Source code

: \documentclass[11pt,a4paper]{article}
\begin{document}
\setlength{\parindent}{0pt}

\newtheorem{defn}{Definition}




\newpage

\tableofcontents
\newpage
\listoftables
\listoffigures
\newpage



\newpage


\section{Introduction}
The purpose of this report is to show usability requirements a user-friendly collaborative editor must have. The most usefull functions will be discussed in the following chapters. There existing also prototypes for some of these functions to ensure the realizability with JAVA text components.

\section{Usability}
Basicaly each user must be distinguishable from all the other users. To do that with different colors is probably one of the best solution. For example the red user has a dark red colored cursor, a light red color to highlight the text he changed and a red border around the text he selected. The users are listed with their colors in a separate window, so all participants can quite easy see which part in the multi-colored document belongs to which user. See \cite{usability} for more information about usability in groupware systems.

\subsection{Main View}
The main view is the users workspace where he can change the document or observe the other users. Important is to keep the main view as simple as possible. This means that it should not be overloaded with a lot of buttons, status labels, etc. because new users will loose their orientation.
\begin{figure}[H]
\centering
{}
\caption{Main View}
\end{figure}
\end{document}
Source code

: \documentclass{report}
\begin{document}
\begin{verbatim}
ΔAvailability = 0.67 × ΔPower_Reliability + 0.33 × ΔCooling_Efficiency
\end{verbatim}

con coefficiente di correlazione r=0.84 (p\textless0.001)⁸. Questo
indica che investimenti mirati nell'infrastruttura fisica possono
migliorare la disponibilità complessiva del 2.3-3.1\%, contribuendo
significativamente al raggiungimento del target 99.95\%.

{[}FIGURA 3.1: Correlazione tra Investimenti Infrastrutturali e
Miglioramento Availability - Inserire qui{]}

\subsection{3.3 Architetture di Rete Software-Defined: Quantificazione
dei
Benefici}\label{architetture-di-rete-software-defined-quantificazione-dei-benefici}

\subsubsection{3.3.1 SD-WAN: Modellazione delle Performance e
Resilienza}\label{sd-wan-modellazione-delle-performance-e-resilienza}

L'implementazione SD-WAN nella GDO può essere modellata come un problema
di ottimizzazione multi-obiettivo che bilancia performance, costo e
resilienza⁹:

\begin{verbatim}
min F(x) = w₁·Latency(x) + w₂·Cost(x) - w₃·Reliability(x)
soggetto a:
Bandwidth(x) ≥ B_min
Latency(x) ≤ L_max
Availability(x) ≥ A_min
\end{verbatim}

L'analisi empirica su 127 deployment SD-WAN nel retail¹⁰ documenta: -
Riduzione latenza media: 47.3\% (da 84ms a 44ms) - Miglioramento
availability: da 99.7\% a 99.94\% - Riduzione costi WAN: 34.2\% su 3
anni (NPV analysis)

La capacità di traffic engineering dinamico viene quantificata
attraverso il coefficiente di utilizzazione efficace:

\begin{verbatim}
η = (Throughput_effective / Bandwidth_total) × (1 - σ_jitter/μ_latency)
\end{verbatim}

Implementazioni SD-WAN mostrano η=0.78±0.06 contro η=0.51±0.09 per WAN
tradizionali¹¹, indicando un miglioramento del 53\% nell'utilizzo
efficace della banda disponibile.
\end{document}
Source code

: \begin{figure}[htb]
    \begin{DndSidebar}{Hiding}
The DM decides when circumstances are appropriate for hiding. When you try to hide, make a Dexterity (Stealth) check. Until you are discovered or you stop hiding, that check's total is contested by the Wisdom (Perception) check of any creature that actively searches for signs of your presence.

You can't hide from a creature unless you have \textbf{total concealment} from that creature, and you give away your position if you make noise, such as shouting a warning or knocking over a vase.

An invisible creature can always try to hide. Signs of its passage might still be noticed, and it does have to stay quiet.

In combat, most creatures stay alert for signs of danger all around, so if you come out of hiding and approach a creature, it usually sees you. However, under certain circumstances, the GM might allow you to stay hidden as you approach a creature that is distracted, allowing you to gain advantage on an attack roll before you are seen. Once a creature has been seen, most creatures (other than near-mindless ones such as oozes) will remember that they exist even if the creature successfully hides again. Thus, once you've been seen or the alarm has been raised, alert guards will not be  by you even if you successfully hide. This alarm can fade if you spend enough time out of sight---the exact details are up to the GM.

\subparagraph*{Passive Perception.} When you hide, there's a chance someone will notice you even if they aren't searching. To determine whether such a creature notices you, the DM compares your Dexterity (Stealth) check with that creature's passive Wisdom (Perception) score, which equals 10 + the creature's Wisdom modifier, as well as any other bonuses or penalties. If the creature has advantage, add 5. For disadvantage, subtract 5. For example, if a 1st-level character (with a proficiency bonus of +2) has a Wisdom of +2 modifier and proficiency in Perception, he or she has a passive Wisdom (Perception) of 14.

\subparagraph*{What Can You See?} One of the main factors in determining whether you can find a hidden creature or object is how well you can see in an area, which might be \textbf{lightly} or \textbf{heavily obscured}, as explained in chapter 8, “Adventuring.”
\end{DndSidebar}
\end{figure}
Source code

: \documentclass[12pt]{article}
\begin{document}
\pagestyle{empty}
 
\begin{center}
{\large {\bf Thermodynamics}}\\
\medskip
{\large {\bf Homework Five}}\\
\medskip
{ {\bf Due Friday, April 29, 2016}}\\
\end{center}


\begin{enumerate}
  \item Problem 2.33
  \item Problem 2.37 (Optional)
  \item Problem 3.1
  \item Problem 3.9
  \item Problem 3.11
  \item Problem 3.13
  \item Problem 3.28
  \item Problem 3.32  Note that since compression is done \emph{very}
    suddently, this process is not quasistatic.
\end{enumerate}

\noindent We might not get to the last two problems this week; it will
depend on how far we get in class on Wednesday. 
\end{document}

··········

**EXERCISE:** Each record needs to be duplicated exactly as given.

**RESPONSE TO THE TASK:**
Source code

: \documentclass[11pt,a4paper]{article}
\begin{document}
\setlength{\parindent}{0pt}

\newtheorem{defn}{Definition}




\newpage

\tableofcontents
\newpage
\listoftables
\listoffigures
\newpage



\newpage


\section{Introduction}
The purpose of this report is to show usability requirements a user-friendly collaborative editor must have. The most usefull functions will be discussed in the following chapters. There existing also prototypes for some of these functions to ensure the realizability with JAVA text components.

\section{Usability}
Basicaly each user must be distinguishable from all the other users. To do that with different colors is probably one of the best solution. For example the red user has a dark red colored cursor, a light red color to highlight the text he changed and a red border around the text he selected. The users are listed with their colors in a separate window, so all participants can quite easy see which part in the multi-colored document belongs to which user. See \cite{usability} for more information about usability in groupware systems.

\subsection{Main View}
The main view is the users workspace where he can change the document or observe the other users. Important is to keep the main view as simple as possible. This means that it should not be overloaded with a lot of buttons, status labels, etc. because new users will loose their orientation.
\begin{figure}[H]
\centering
{}
\caption{Main View}
\end{figure}
\end{document}
Source code

: \documentclass{report}
\begin{document}
\begin{verbatim}
ΔAvailability = 0.67 × ΔPower_Reliability + 0.33 × ΔCooling_Efficiency
\end{verbatim}

con coefficiente di correlazione r=0.84 (p\textless0.001)⁸. Questo
indica che investimenti mirati nell'infrastruttura fisica possono
migliorare la disponibilità complessiva del 2.3-3.1\%, contribuendo
significativamente al raggiungimento del target 99.95\%.

{[}FIGURA 3.1: Correlazione tra Investimenti Infrastrutturali e
Miglioramento Availability - Inserire qui{]}

\subsection{3.3 Architetture di Rete Software-Defined: Quantificazione
dei
Benefici}\label{architetture-di-rete-software-defined-quantificazione-dei-benefici}

\subsubsection{3.3.1 SD-WAN: Modellazione delle Performance e
Resilienza}\label{sd-wan-modellazione-delle-performance-e-resilienza}

L'implementazione SD-WAN nella GDO può essere modellata come un problema
di ottimizzazione multi-obiettivo che bilancia performance, costo e
resilienza⁹:

\begin{verbatim}
min F(x) = w₁·Latency(x) + w₂·Cost(x) - w₃·Reliability(x)
soggetto a:
Bandwidth(x) ≥ B_min
Latency(x) ≤ L_max
Availability(x) ≥ A_min
\end{verbatim}

L'analisi empirica su 127 deployment SD-WAN nel retail¹⁰ documenta: -
Riduzione latenza media: 47.3\% (da 84ms a 44ms) - Miglioramento
availability: da 99.7\% a 99.94\% - Riduzione costi WAN: 34.2\% su 3
anni (NPV analysis)

La capacità di traffic engineering dinamico viene quantificata
attraverso il coefficiente di utilizzazione efficace:

\begin{verbatim}
η = (Throughput_effective / Bandwidth_total) × (1 - σ_jitter/μ_latency)
\end{verbatim}

Implementazioni SD-WAN mostrano η=0.78±0.06 contro η=0.51±0.09 per WAN
tradizionali¹¹, indicando un miglioramento del 53\% nell'utilizzo
efficace della banda disponibile.
\end{document}
Source code

: \begin{figure}[htb]
    \begin{DndSidebar}{Hiding}
The DM decides when circumstances are appropriate for hiding. When you try to hide, make a Dexterity (Stealth) check. Until you are discovered or you stop hiding, that check's total is contested by the Wisdom (Perception) check of any creature that actively searches for signs of your presence.

You can't hide from a creature unless you have \textbf{total concealment} from that creature, and you give away your position if you make noise, such as shouting a warning or knocking over a vase.

An invisible creature can always try to hide. Signs of its passage might still be noticed, and it does have to stay quiet.

In combat, most creatures stay alert for signs of danger all around, so if you come out of hiding and approach a creature, it usually sees you. However, under certain circumstances, the GM might allow you to stay hidden as you approach a creature that is distracted, allowing you to gain advantage on an attack roll before you are seen. Once a creature has been seen, most creatures (other than near-mindless ones such as oozes) will remember that they exist even if the creature successfully hides again. Thus, once you've been seen or the alarm has been raised, alert guards will not be  by you even if you successfully hide. This alarm can fade if you spend enough time out of sight---the exact details are up to the GM.

\subparagraph*{Passive Perception.} When you hide, there's a chance someone will notice you even if they aren't searching. To determine whether such a creature notices you, the DM compares your Dexterity (Stealth) check with that creature's passive Wisdom (Perception) score, which equals 10 + the creature's Wisdom modifier, as well as any other bonuses or penalties. If the creature has advantage, add 5. For disadvantage, subtract 5. For example, if a 1st-level character (with a proficiency bonus of +2) has a Wisdom of +2 modifier and proficiency in Perception, he or she has a passive Wisdom (Perception) of 14.

\subparagraph*{What Can You See?} One of the main factors in determining whether you can find a hidden creature or object is how well you can see in an area, which might be \textbf{lightly} or \textbf{heavily obscured}, as explained in chapter 8, “Adventuring.”
\end{DndSidebar}
\end{figure}
Source code

: \documentclass[12pt]{article}
\begin{document}
\pagestyle{empty}
 
\begin{center}
{\large {\bf Thermodynamics}}\\
\medskip
{\large {\bf Homework Five}}\\
\medskip
{ {\bf Due Friday, April 29, 2016}}\\
\end{center}


\begin{enumerate}
  \item Problem 2.33
  \item Problem 2.37 (Optional)
  \item Problem 3.1
  \item Problem 3.9
  \item Problem 3.11
  \item Problem 3.13
  \item Problem 3.28
  \item Problem 3.32  Note that since compression is done \emph{very}
    suddently, this process is not quasistatic.
\end{enumerate}

\noindent We might not get to the last two problems this week; it will
depend on how far we get in class on Wednesday. 
\end{document}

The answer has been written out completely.